Stärkere Berücksichtigung der Trigonometrie und ihrer Anwendung in der Schule: Die trigonometrischen Funktionen sind das prototypische Werkzeug zur Modellierung periodischer Prozesse und damit unerlässlich für Anwendungen in der Physik, Biologie, Ökonomie und vielen weiteren Bereichen. Wie die didaktisch orientierte Sachanalyse in Kapitel 4 zeigte, haben sich die Anwendungsbereiche des Sinusbegriffs in den letzten Jahrhunderten stark verlagert: weg von der Astronomie und der Navigation auf hoher See, hin zu Anwendungen in der Elektrotechnik und der Informationstechnologie. Dieser grundlegende Bedeutungswechsel, der bezeichnend für die heutige Zeit ist, sollte auch im Schulkurrikulum berücksichtigt werden, um den Schülerinnen und Schülern ein aktuelles Bild der Mathematik und ihren Einsatzbereichen zu vermitteln.
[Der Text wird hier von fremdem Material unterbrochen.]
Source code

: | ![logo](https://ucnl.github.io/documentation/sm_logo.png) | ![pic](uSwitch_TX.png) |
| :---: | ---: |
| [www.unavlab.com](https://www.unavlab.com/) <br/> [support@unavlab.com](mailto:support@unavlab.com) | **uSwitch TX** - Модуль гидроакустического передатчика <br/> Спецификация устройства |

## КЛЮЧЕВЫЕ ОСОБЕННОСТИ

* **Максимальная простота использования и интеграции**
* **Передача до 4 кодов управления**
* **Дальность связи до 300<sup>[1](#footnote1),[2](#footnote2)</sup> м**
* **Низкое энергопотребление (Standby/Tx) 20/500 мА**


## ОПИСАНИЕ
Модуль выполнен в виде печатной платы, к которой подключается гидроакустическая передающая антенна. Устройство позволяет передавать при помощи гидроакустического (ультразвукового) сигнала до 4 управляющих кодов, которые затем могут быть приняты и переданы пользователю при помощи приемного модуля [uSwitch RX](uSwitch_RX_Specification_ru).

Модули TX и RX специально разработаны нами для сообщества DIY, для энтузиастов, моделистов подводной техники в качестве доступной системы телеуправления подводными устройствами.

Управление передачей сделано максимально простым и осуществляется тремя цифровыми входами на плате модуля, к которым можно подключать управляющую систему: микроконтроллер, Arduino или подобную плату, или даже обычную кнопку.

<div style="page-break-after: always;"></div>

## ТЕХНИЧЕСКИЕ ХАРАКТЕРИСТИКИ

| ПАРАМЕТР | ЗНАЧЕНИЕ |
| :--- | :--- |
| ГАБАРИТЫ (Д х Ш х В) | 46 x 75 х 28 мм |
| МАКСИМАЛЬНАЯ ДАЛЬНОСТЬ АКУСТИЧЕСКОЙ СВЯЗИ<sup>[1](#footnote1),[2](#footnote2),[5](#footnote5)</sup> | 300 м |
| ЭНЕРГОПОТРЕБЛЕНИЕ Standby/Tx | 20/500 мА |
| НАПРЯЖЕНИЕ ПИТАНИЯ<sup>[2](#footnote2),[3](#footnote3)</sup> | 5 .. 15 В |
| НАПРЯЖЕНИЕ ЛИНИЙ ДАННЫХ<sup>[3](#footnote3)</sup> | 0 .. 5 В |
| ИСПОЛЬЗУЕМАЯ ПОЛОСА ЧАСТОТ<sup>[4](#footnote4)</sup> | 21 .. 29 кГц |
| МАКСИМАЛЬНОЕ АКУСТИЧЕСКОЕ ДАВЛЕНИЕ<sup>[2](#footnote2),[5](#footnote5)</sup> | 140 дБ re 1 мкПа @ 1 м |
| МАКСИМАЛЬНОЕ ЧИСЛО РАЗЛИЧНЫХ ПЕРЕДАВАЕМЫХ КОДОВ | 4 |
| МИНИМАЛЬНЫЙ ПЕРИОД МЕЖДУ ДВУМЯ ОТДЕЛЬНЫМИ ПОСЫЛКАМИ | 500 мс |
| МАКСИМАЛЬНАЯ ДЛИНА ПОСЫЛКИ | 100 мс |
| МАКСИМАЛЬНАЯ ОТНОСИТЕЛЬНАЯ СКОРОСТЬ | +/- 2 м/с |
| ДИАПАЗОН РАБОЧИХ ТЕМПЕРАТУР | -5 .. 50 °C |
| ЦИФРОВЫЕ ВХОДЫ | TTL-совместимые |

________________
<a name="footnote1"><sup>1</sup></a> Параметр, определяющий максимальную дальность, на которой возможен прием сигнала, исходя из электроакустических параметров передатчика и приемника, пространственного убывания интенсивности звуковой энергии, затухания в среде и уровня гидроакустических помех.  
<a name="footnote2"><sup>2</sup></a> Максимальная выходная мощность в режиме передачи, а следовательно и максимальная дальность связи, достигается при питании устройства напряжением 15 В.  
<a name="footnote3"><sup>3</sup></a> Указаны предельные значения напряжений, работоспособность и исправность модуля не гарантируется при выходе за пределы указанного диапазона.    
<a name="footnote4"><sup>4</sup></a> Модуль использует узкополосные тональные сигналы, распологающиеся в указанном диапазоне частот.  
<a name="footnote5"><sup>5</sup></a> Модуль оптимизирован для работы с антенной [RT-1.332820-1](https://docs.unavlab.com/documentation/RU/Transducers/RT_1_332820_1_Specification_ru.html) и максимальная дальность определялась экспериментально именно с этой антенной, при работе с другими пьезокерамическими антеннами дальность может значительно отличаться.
Entwicklung von grundvorstellungsgestützten Unterrichtskonzepten: Um Schülerinnen und Schülern die Möglichkeit zu geben, Grundvorstellungen zum Sinus aufzubauen, sind geeignete Unterrichtskonzepte notwendig, in denen die sinngebenden Sachzusammenhänge entsprechend eingebunden werden. Dabei bildet die aktive Auseinandersetzung mit diesen inner- und außermathematischen Sachzusammenhängen und deren Integration in die individuellen Erklärungsmodelle der Lernenden den ersten Schritt zur individuellen Begriffsbildung. Konkret bedeutet das beispielsweise für die Seitenverhältnisvorstellung am rechtwinkligen Dreieck, dass Messverfahren im Unterricht thematisiert oder Vermessungen im Gelände durchgeführt werden sollten. Um die Oszillationsvorstellung auszubilden, bietet es sich an, eine Reihe von periodischen Prozessen zu modellieren, wie beispielsweise die Schwingung eines Federpendels oder eines Metronoms. Wichtig ist dabei, dass die zu den Grundvorstellungen passenden Grundkenntnisse thematisiert werden und in den Arbeitsaufträgen wiederzufinden sind.